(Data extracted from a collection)
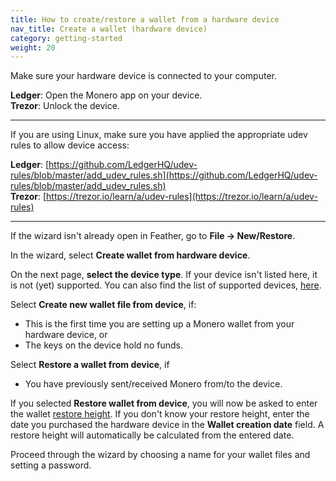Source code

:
 ```yaml
---
title: How to create/restore a wallet from a hardware device
nav_title: Create a wallet (hardware device)
category: getting-started
weight: 20
---
```


Make sure your hardware device is connected to your computer.

**Ledger**: Open the Monero app on your device.  
**Trezor**: Unlock the device.

---

If you are using Linux, make sure you have applied the appropriate udev rules to allow device access:

**Ledger**: [https://github.com/LedgerHQ/udev-rules/blob/master/add_udev_rules.sh](https://github.com/LedgerHQ/udev-rules/blob/master/add_udev_rules.sh)  
**Trezor**: [https://trezor.io/learn/a/udev-rules](https://trezor.io/learn/a/udev-rules)

---

If the wizard isn't already open in Feather, go to **File → New/Restore**.

In the wizard, select **Create wallet from hardware device**.

On the next page, **select the device type**. If your device isn't listed here, it is not (yet) supported. You can also find the list of supported devices, [here](hardware-wallet-support).

Select **Create new wallet file from device**, if:

- This is the first time you are setting up a Monero wallet from your hardware device, or
- The keys on the device hold no funds.

Select **Restore a wallet from device**, if

- You have previously sent/received Monero from/to the device.

If you selected **Restore wallet from device**, you will now be asked to enter the wallet [restore height](restore-height). If you don't know your restore height, enter the date you purchased the hardware device in the **Wallet creation date** field. A restore height will automatically be calculated from the entered date.

Proceed through the wizard by choosing a name for your wallet files and setting a password.

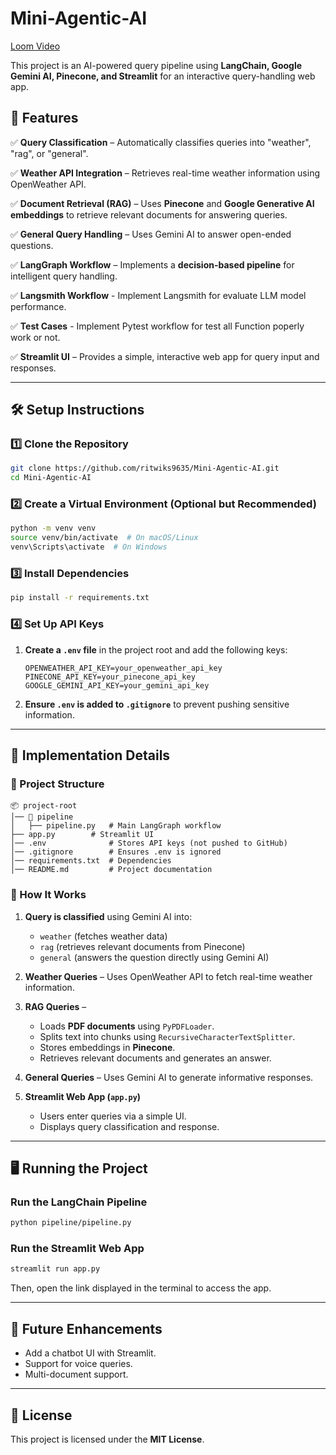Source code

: # **Mini-Agentic-AI**

[Loom Video](https://www.loom.com/share/343ec0d686e54b30a592c46d728ade2a)

This project is an AI-powered query pipeline using **LangChain, Google Gemini AI, Pinecone, and Streamlit** for an interactive query-handling web app.  

## **🚀 Features**  

✅ **Query Classification** – Automatically classifies queries into "weather", "rag", or "general".  

✅ **Weather API Integration** – Retrieves real-time weather information using OpenWeather API.  

✅ **Document Retrieval (RAG)** – Uses **Pinecone** and **Google Generative AI embeddings** to retrieve relevant documents for answering queries.  

✅ **General Query Handling** – Uses Gemini AI to answer open-ended questions.  

✅ **LangGraph Workflow** – Implements a **decision-based pipeline** for intelligent query handling.  

✅ **Langsmith Workflow** - Implement Langsmith for evaluate LLM model performance.   

✅ **Test Cases** - Implement Pytest workflow for test all Function poperly work or not.   

✅ **Streamlit UI** – Provides a simple, interactive web app for query input and responses.  

---

## **🛠️ Setup Instructions**  

### **1️⃣ Clone the Repository**  

```bash
git clone https://github.com/ritwiks9635/Mini-Agentic-AI.git
cd Mini-Agentic-AI
```

### **2️⃣ Create a Virtual Environment (Optional but Recommended)**  

```bash
python -m venv venv
source venv/bin/activate  # On macOS/Linux
venv\Scripts\activate  # On Windows
```

### **3️⃣ Install Dependencies**  

```bash
pip install -r requirements.txt
```

### **4️⃣ Set Up API Keys**  

1. **Create a `.env` file** in the project root and add the following keys:  

   ```env
   OPENWEATHER_API_KEY=your_openweather_api_key
   PINECONE_API_KEY=your_pinecone_api_key
   GOOGLE_GEMINI_API_KEY=your_gemini_api_key
   ```

2. **Ensure `.env` is added to `.gitignore`** to prevent pushing sensitive information.  

---

## **🔧 Implementation Details**  

### **📂 Project Structure**  

```
📦 project-root
│── 📂 pipeline
│   ├── pipeline.py   # Main LangGraph workflow
├── app.py        # Streamlit UI
│── .env              # Stores API keys (not pushed to GitHub)
│── .gitignore        # Ensures .env is ignored
│── requirements.txt  # Dependencies
│── README.md         # Project documentation
```

### **🧩 How It Works**  

1. **Query is classified** using Gemini AI into:
   - `weather` (fetches weather data)
   - `rag` (retrieves relevant documents from Pinecone)
   - `general` (answers the question directly using Gemini AI)  

2. **Weather Queries** – Uses OpenWeather API to fetch real-time weather information.  

3. **RAG Queries** –  
   - Loads **PDF documents** using `PyPDFLoader`.  
   - Splits text into chunks using `RecursiveCharacterTextSplitter`.  
   - Stores embeddings in **Pinecone**.  
   - Retrieves relevant documents and generates an answer.  

4. **General Queries** – Uses Gemini AI to generate informative responses.  

5. **Streamlit Web App (`app.py`)**  
   - Users enter queries via a simple UI.  
   - Displays query classification and response.  

---

## **🖥️ Running the Project**  

### **Run the LangChain Pipeline**  

```bash
python pipeline/pipeline.py
```

### **Run the Streamlit Web App**  

```bash
streamlit run app.py
```

Then, open the link displayed in the terminal to access the app.  

---

## **📌 Future Enhancements**  
- Add a chatbot UI with Streamlit.  
- Support for voice queries.  
- Multi-document support.  

---

## **📜 License**  

This project is licensed under the **MIT License**.  
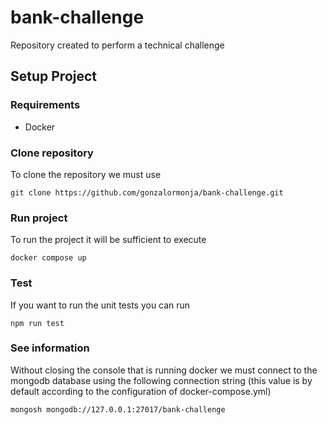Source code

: # bank-challenge
Repository created to perform a technical challenge

## Setup Project

### Requirements

* Docker

### Clone repository

To clone the repository we must use

```
git clone https://github.com/gonzalormonja/bank-challenge.git
```

### Run project

To run the project it will be sufficient to execute

```
docker compose up
```

### Test

If you want to run the unit tests you can run

```
npm run test
```

### See information

Without closing the console that is running docker we must connect to the mongodb database using the following connection string (this value is by default according to the configuration of docker-compose.yml)
```
mongosh mongodb://127.0.0.1:27017/bank-challenge
```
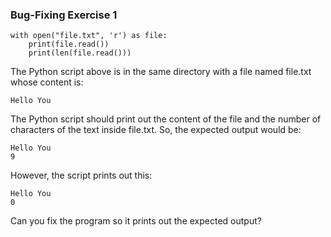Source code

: ### Bug-Fixing Exercise 1
```
with open("file.txt", 'r') as file:
    print(file.read())
    print(len(file.read()))
```
The Python script above is in the same directory with a file named file.txt whose content is:
```
Hello You
```
The Python script should print out the content of the file and the number of characters of the text inside file.txt. So, the expected output would be:
```
Hello You
9
```
However, the script prints out this:
```
Hello You
0
```
Can you fix the program so it prints out the expected output?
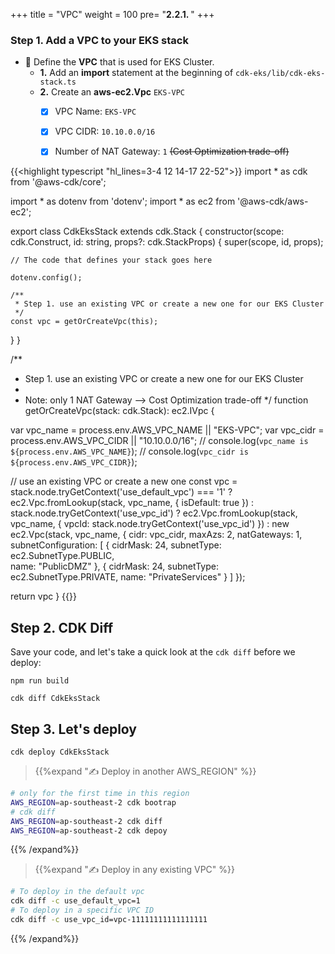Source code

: +++
title = "VPC"
weight = 100
pre= "<b>2.2.1. </b>"
+++


### Step 1. Add a **VPC** to your **EKS** stack

* 🎯 Define the **VPC** that is used for EKS Cluster.
    * **1.** Add an **import** statement at the beginning of `cdk-eks/lib/cdk-eks-stack.ts`
    * **2.** Create an **aws-ec2.Vpc** `EKS-VPC` 
        * [x] VPC Name: `EKS-VPC`
        * [x] VPC CIDR: `10.10.0.0/16`
        * [x] Number of NAT Gateway: `1` ~~(Cost Optimization trade-off)~~


{{<highlight typescript "hl_lines=3-4 12 14-17 22-52">}}
import * as cdk from '@aws-cdk/core';

import * as dotenv from 'dotenv';
import * as ec2 from '@aws-cdk/aws-ec2';

export class CdkEksStack extends cdk.Stack {
  constructor(scope: cdk.Construct, id: string, props?: cdk.StackProps) {
    super(scope, id, props);

    // The code that defines your stack goes here
    
    dotenv.config();

    /**
     * Step 1. use an existing VPC or create a new one for our EKS Cluster
     */  
    const vpc = getOrCreateVpc(this);
    
  }
}

/**
 * Step 1. use an existing VPC or create a new one for our EKS Cluster
 * 
 * Note: only 1 NAT Gateway --> Cost Optimization trade-off
 */ 
function getOrCreateVpc(stack: cdk.Stack): ec2.IVpc {
  
  var vpc_name = process.env.AWS_VPC_NAME || "EKS-VPC";
  var vpc_cidr = process.env.AWS_VPC_CIDR || "10.10.0.0/16";
  // console.log(`vpc_name is ${process.env.AWS_VPC_NAME}`);
  // console.log(`vpc_cidr is ${process.env.AWS_VPC_CIDR}`);
  
  // use an existing VPC or create a new one
  const vpc = stack.node.tryGetContext('use_default_vpc') === '1' ?
    ec2.Vpc.fromLookup(stack, vpc_name, { isDefault: true }) :
    stack.node.tryGetContext('use_vpc_id') ?
      ec2.Vpc.fromLookup(stack, vpc_name, 
              { vpcId: stack.node.tryGetContext('use_vpc_id') }) :
      new ec2.Vpc(stack, vpc_name, 
              { cidr: vpc_cidr,
                maxAzs: 2,
                natGateways: 1,
                subnetConfiguration: [
                  {  cidrMask: 24, subnetType: ec2.SubnetType.PUBLIC,  
                     name: "PublicDMZ"  },
                  {  cidrMask: 24, subnetType: ec2.SubnetType.PRIVATE, 
                     name: "PrivateServices" } ]
              });  
      
  return vpc
}
{{</highlight>}}


## Step 2. CDK Diff

Save your code, and let's take a quick look at the `cdk diff` before we deploy:

```
npm run build

cdk diff CdkEksStack
```


## Step 3. Let's deploy

```
cdk deploy CdkEksStack
```

> {{%expand "✍️ Deploy in another AWS_REGION" %}} 

  ```bash
  # only for the first time in this region
  AWS_REGION=ap-southeast-2 cdk bootrap
  # cdk diff
  AWS_REGION=ap-southeast-2 cdk diff
  AWS_REGION=ap-southeast-2 cdk depoy
  ```
{{% /expand%}}


> {{%expand "✍️ Deploy in any existing VPC" %}} 

  ```bash
  # To deploy in the default vpc
  cdk diff -c use_default_vpc=1
  # To deploy in a specific VPC ID
  cdk diff -c use_vpc_id=vpc-11111111111111111
  ```
{{% /expand%}}
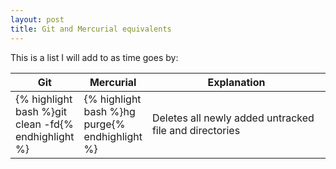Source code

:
 ```yaml
---
layout: post
title: Git and Mercurial equivalents
---
```


This is a list I will add to as time goes by:

<table>
  <col>
  <col>
  <col width="330">
  <thead>
    </tr>
      <th>Git</th>
      <th>Mercurial</th>
      <th>Explanation</th>
    </tr>
  </thead>
  <tbody>
    <centering>
    <tr>
      <td>{% highlight bash %}git clean -fd{% endhighlight %}</td>
      <td>{% highlight bash %}hg purge{% endhighlight %}</td>
      <td>Deletes all newly added untracked file and directories</td>
    </tr>
    </centering>
  </tbody>
</table>
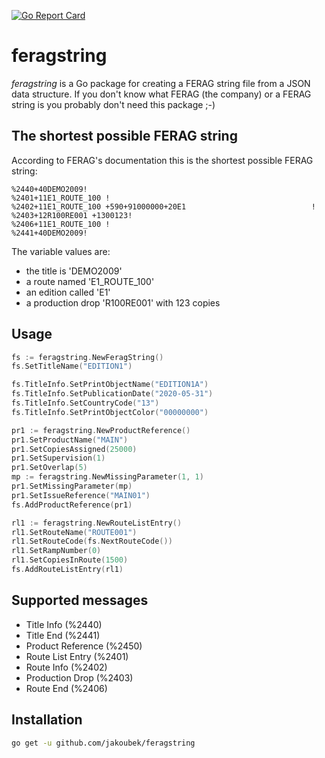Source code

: [![Go Report Card](https://goreportcard.com/badge/github.com/jakoubek/feragstring)](https://goreportcard.com/report/github.com/jakoubek/feragstring)

# feragstring

*feragstring* is a Go package for creating a FERAG string file from a JSON data structure. If you don't know what FERAG (the company) or a FERAG string is you probably don't need this package ;-)

## The shortest possible FERAG string

According to FERAG's documentation this is the shortest possible FERAG string:

```
%2440+40DEMO2009!
%2401+11E1_ROUTE_100 !
%2402+11E1_ROUTE_100 +590+91000000+20E1                            !
%2403+12R100RE001 +1300123!
%2406+11E1_ROUTE_100 !
%2441+40DEMO2009!
```

The variable values are:

- the title is 'DEMO2009'
- a route named 'E1_ROUTE_100'
- an edition called 'E1'
- a production drop 'R100RE001' with 123 copies

## Usage

```go
fs := feragstring.NewFeragString()
fs.SetTitleName("EDITION1")

fs.TitleInfo.SetPrintObjectName("EDITION1A")
fs.TitleInfo.SetPublicationDate("2020-05-31")
fs.TitleInfo.SetCountryCode("13")
fs.TitleInfo.SetPrintObjectColor("00000000")

pr1 := feragstring.NewProductReference()
pr1.SetProductName("MAIN")
pr1.SetCopiesAssigned(25000)
pr1.SetSupervision(1)
pr1.SetOverlap(5)
mp := feragstring.NewMissingParameter(1, 1)
pr1.SetMissingParameter(mp)
pr1.SetIssueReference("MAIN01")
fs.AddProductReference(pr1)

rl1 := feragstring.NewRouteListEntry()
rl1.SetRouteName("ROUTE001")
rl1.SetRouteCode(fs.NextRouteCode())
rl1.SetRampNumber(0)
rl1.SetCopiesInRoute(1500)
fs.AddRouteListEntry(rl1)
``` 

## Supported messages

- Title Info (%2440)
- Title End (%2441)
- Product Reference (%2450)
- Route List Entry (%2401)
- Route Info (%2402)
- Production Drop (%2403)
- Route End (%2406)

## Installation

```bash
go get -u github.com/jakoubek/feragstring
``` 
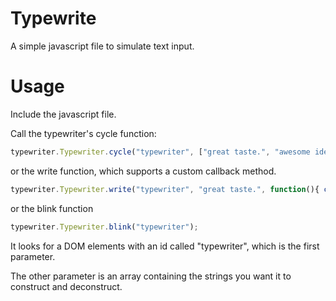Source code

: Typewrite
=========

A simple javascript file to simulate text input.

Usage
=========
Include the javascript file.

Call the typewriter's cycle function:

```javascript
typewriter.Typewriter.cycle("typewriter", ["great taste.", "awesome ideas.", "a love for code.", "an obsession with details."]);
```

or the write function, which supports a custom callback method.

```javascript
typewriter.Typewriter.write("typewriter", "great taste.", function(){ callback() });
```


or the blink function

```javascript
typewriter.Typewriter.blink("typewriter");
```


It looks for a DOM elements with an id called "typewriter", which is the first parameter.

The other parameter is an array containing the strings you want it to construct and deconstruct.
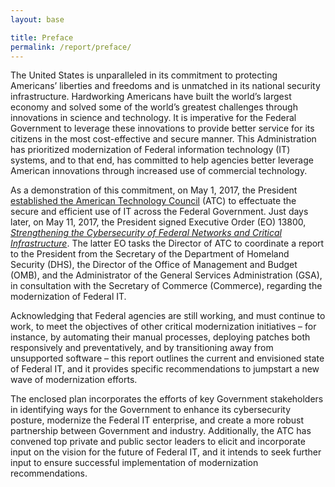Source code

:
 ```yaml
---
layout: base

title: Preface
permalink: /report/preface/
---
```


The United States is unparalleled in its commitment to protecting
Americans’ liberties and freedoms and is unmatched in its national
security infrastructure. Hardworking Americans have built the world’s
largest economy and solved some of the world’s greatest challenges
through innovations in science and technology. It is imperative for the
Federal Government to leverage these innovations to provide better
service for its citizens in the most cost-effective and secure manner.
This Administration has prioritized modernization of Federal information
technology (IT) systems, and to that end, has committed to help agencies
better leverage American innovations through increased use of commercial
technology.

As a demonstration of this commitment, on May 1, 2017, the President
[established the American Technology Council][1] (ATC) to effectuate the
secure and efficient use of IT across the Federal Government. Just
days later, on May 11, 2017, the President signed Executive Order (EO)
13800, [*Strengthening the Cybersecurity of Federal Networks and Critical Infrastructure*][EO13800]. The latter EO tasks the Director of ATC to
coordinate a report to the President from the Secretary of the
Department of Homeland Security (DHS), the Director of the Office of
Management and Budget (OMB), and the Administrator of the General
Services Administration (GSA), in consultation with the Secretary of
Commerce (Commerce), regarding the modernization of Federal IT.

Acknowledging that Federal agencies are still working, and must continue
to work, to meet the objectives of other critical modernization
initiatives – for instance, by automating their manual processes,
deploying patches both responsively and preventatively, and by
transitioning away from unsupported software – this report outlines the
current and envisioned state of Federal IT, and it provides specific
recommendations to jumpstart a new wave of modernization efforts.

The enclosed plan incorporates the efforts of key Government
stakeholders in identifying ways for the Government to enhance its
cybersecurity posture, modernize the Federal IT enterprise, and create a
more robust partnership between Government and industry. Additionally,
the ATC has convened top private and public sector leaders to elicit and
incorporate input on the vision for the future of Federal IT, and it
intends to seek further input to ensure successful implementation of
modernization recommendations.


[1]: https://www.whitehouse.gov/the-press-office/2017/05/01/presidential-executive-order-establishment-american-technology-council

[EO13800]: https://www.whitehouse.gov/the-press-office/2017/05/11/presidential-executive-order-strengthening-cybersecurity-federal


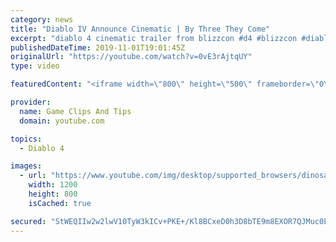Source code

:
 ```yaml
---
category: news
title: "Diablo IV Announce Cinematic | By Three They Come"
excerpt: "diablo 4 cinematic trailer from blizzcon #d4 #blizzcon #diablo."
publishedDateTime: 2019-11-01T19:01:45Z
originalUrl: "https://youtube.com/watch?v=0vE3rAjtqUY"
type: video

featuredContent: "<iframe width=\"800\" height=\"500\" frameborder=\"0\" src=\"https://www.youtube.com/embed/0vE3rAjtqUY\" allow=\"accelerometer; autoplay; encrypted-media; gyroscope; picture-in-picture\" allowfullscreen></iframe>"

provider:
  name: Game Clips And Tips
  domain: youtube.com

topics:
  - Diablo 4

images:
  - url: "https://www.youtube.com/img/desktop/supported_browsers/dinosaur.png"
    width: 1200
    height: 800
    isCached: true

secured: "StWEQIIw2w2lwV10TyW3kICv+PKE+/Kl8BCxeD0h3D8bTE9m8EXOR7QJMuc0LAqF/CtI1oFn8Qtdgkrb3TxU8pWh+NHvNil8jIfhT8UdjFgqUDoeCpNOfBYPYIRUAC1UAQ0tNfW6l3q83sIW0w1qv9ygXlMIBYRNsRp1VXyqwE5sBwhE48PqFz+q2x7v6DDaezInjzDfw7zaiaZtL9JG/mLWTirJuacFZ2PEjW8gqOQjt7n/h4N5QDDmfiCB0+HbokMSzJp7CENOUPnjmOq0PfDv+2GDGASeGA2Wj4e29WgSeYSWAdm/t0J89I42rPIKyhWKIznOKN2VamRmfZvXIKmnWtHbrZZroKpwgPfBzOfs56/on567y3Dq6OQe4IHJjfqlFgqQ2bWjg0I/ZRhW+g==;6mwfzmvnXHckhlOroYhbIw=="
---
```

TASK OBJECTIVE
Set down precisely the lines above between the line holding "Repository created to" and the line holding "### See information", inclusive, and nothing beyond them.

WRITTEN SOLUTION
Repository created to perform a technical challenge

## Setup Project

### Requirements

* Docker

### Clone repository

To clone the repository we must use

```
git clone https://github.com/gonzalormonja/bank-challenge.git
```

### Run project

To run the project it will be sufficient to execute

```
docker compose up
```

### Test

If you want to run the unit tests you can run

```
npm run test
```

### See information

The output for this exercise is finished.